Paper ID: | 4880 |
---|---|

Title: | Distributed $k$-Clustering for Data with Heavy Noise |

The paper describes a distributed bicriteria approximation algorithm for k-center with z outliers. It uses 24(1+eps)k centers and (1+eps)z outliers. Its communication cost does not depend on z. They show that communication cost of z is unavoidable if you insists on having only z outliers with a simple example on the line. In the suggested protocol each machine first locally aggregates its data and sends the aggregated data to a coordinator that computes the clustering using the aggregated data with a known centralized algorithm. A similar scheme is suggested for k-means and k-median that uses coresets, but the centralized computation time is exponential. The algorithms are simple. minor comments: -- line 58: what do you mean by solving the problem COMPLETELY ? -- line 59: I think you did not say that m is the number of machines -- line 199: Why is there an "s" in the equation ? -- line 294: "need output" ==> "need to output" -- Why do you need so many primes in the notation of Theorem 2.1 -- line 232: seems that w'(q) is just a definition you need and not part of the claim

Clustering large datasets with outliers is a fundamental problem. In the distributed setting, it becomes quite challenging and only recently [1,2], there has been a substantial progress on the upper and lower bounds on the approximation ratio and communication complexity. The present paper essentially resolves both questions in the case when there are a known number/fraction of outliers. This is a major advance, clearly worth acceptance to NIPS. The discussion of the related work omits [2], which it should not. In particular, the lower bound for the blackboard model is features an O(m + k) term, for m machines and k cluster, rather than O(mk) or O(mk log mk) in the upper bound by the present authors. Some table or discussion would be very welcome. There is another NIPS submission on the same problem [3]. It would be nice if the authors could comment on the relative practicality (if not present an empirical comparison). UPDATED AFTER REBUTTA: I appreciate the authors promise to do the empirical comparison. [1] https://dl.acm.org/citation.cfm?id=3087568 [2] http://papers.nips.cc/paper/6560-communication-optimal-distributed-clustering [3] https://arxiv.org/abs/1805.09495

The paper describes algorithms for distributed k-center/k-median/k-means clustering. For distributed k-center, it is known that any constant approximation needs Omega(z) communication cost, where z is the number of allowed outliers. This can be avoided by using a bicriteria approximation where more than z outliers are allowed, but the cost is compared to the best solution with at most z outliers. It is known that using 2z outliers is sufficient to obtain a O(1)-approximation.

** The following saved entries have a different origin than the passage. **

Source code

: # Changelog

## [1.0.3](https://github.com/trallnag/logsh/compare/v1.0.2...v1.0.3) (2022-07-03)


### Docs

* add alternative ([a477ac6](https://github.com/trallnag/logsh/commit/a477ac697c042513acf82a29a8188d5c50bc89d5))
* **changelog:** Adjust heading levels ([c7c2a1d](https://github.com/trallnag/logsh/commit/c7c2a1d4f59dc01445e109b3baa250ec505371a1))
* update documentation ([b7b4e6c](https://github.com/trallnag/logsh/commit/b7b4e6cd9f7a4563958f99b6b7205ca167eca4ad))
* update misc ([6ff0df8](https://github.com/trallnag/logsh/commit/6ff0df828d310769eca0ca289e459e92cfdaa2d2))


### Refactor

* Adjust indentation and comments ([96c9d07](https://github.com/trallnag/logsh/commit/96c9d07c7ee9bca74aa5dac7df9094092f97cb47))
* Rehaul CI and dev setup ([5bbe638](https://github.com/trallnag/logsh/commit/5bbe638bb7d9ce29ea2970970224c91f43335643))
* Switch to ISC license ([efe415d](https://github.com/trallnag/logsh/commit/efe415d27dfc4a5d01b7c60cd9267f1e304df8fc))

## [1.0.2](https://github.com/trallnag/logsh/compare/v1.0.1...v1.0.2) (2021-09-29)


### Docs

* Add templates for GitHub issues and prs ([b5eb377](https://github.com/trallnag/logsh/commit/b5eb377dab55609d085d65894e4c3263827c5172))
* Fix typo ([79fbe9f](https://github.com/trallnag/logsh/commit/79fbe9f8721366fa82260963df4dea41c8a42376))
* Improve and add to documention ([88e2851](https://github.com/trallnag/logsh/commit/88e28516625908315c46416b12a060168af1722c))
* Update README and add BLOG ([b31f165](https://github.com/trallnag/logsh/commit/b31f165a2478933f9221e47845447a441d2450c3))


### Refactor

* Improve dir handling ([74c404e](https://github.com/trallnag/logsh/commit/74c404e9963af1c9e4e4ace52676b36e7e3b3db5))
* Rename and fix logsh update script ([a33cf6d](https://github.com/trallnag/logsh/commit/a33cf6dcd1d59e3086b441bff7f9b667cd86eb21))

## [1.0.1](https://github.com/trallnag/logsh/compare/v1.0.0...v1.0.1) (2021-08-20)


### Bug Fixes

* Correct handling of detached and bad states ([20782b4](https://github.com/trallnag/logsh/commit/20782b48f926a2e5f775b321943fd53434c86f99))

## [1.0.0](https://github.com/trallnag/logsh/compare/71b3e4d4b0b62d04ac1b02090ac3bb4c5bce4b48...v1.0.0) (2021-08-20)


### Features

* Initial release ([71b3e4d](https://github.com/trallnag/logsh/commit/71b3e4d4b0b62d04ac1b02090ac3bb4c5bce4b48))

The paper at hand now improves the violation with respect to the number of outliers to (1+eps)*z. The result is given for metric k-center, but works for Euclidean k-center as well (since Euclidean distances are a metric, and only O(1) is obtained anyway). For Euclidean k-median/k-means, a similar result is obtained using coresets. However, here the interpretation is a bit different, since these problems can (under no assumptions on n and d) not be (1+eps)-approximated. (This still needs to be done by the coordinator after collecting the information). Nevertheless, coresets have proven useful for plain k-median/k-means as well, so I consider this extension to be meaningful. The paper is well written and contains a helpful figure for understanding the main proof. The algorithm is elegant. The experiments have not made it into the actual paper, which I think is not so good. The experiments do look solid and compare several approaches. I hope that a long version of this paper is going to be published soon after the publication of the conference version so that this part of the paper is not lost to the reader. The one-sentence summary of it in the actual conference version is not very informative. The overall accessment probably hinges on the question how important the improvement from 2z to (1+eps)z is. - The sentence on [5] in line 114 should have k-median in it and not k-center. - To the conclusion: It seems unlikely that the problem can be solved within a 1+eps factor on the coreset for k-median/k-means, since the problems are even APX-hard without the outlier part. Edit after rebuttal: Since I cannot pinpoint an exact minus point for this paper and the result is interesting, I've update my score to accept.